__What is required__
Your reply should be an exact copy of the lines from the one that holds "1. **Phase 1**: Data" to the end of the data below.

Pictures paired with source code:

##########

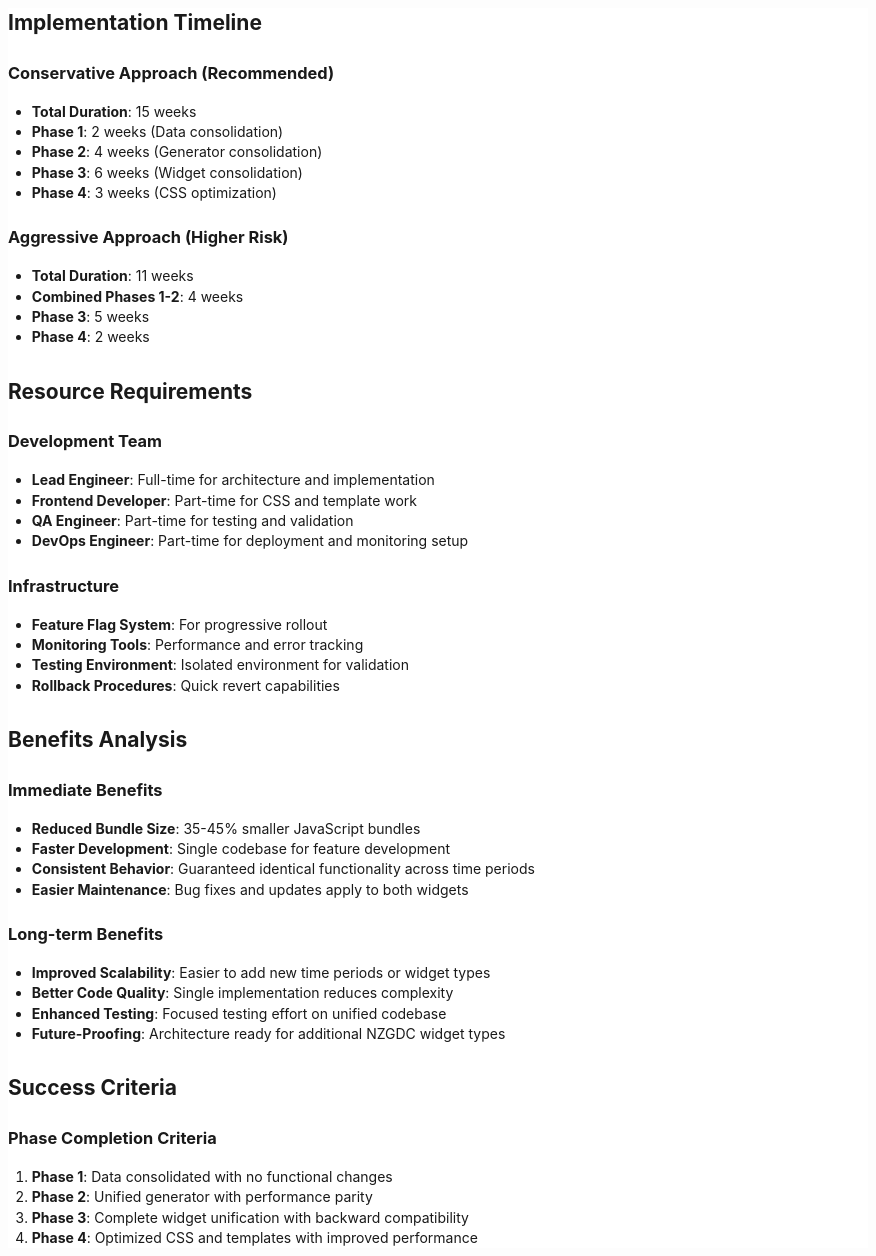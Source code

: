 ## Implementation Timeline

### Conservative Approach (Recommended)
- **Total Duration**: 15 weeks
- **Phase 1**: 2 weeks (Data consolidation)
- **Phase 2**: 4 weeks (Generator consolidation)
- **Phase 3**: 6 weeks (Widget consolidation)
- **Phase 4**: 3 weeks (CSS optimization)

### Aggressive Approach (Higher Risk)
- **Total Duration**: 11 weeks
- **Combined Phases 1-2**: 4 weeks
- **Phase 3**: 5 weeks
- **Phase 4**: 2 weeks

## Resource Requirements

### Development Team
- **Lead Engineer**: Full-time for architecture and implementation
- **Frontend Developer**: Part-time for CSS and template work
- **QA Engineer**: Part-time for testing and validation
- **DevOps Engineer**: Part-time for deployment and monitoring setup

### Infrastructure
- **Feature Flag System**: For progressive rollout
- **Monitoring Tools**: Performance and error tracking
- **Testing Environment**: Isolated environment for validation
- **Rollback Procedures**: Quick revert capabilities

## Benefits Analysis

### Immediate Benefits
- **Reduced Bundle Size**: 35-45% smaller JavaScript bundles
- **Faster Development**: Single codebase for feature development
- **Consistent Behavior**: Guaranteed identical functionality across time periods
- **Easier Maintenance**: Bug fixes and updates apply to both widgets

### Long-term Benefits
- **Improved Scalability**: Easier to add new time periods or widget types
- **Better Code Quality**: Single implementation reduces complexity
- **Enhanced Testing**: Focused testing effort on unified codebase
- **Future-Proofing**: Architecture ready for additional NZGDC widget types

## Success Criteria

### Phase Completion Criteria
1. **Phase 1**: Data consolidated with no functional changes
2. **Phase 2**: Unified generator with performance parity
3. **Phase 3**: Complete widget unification with backward compatibility
4. **Phase 4**: Optimized CSS and templates with improved performance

##########

__Reply to the task__
1. **Phase 1**: Data consolidated with no functional changes
2. **Phase 2**: Unified generator with performance parity
3. **Phase 3**: Complete widget unification with backward compatibility
4. **Phase 4**: Optimized CSS and templates with improved performance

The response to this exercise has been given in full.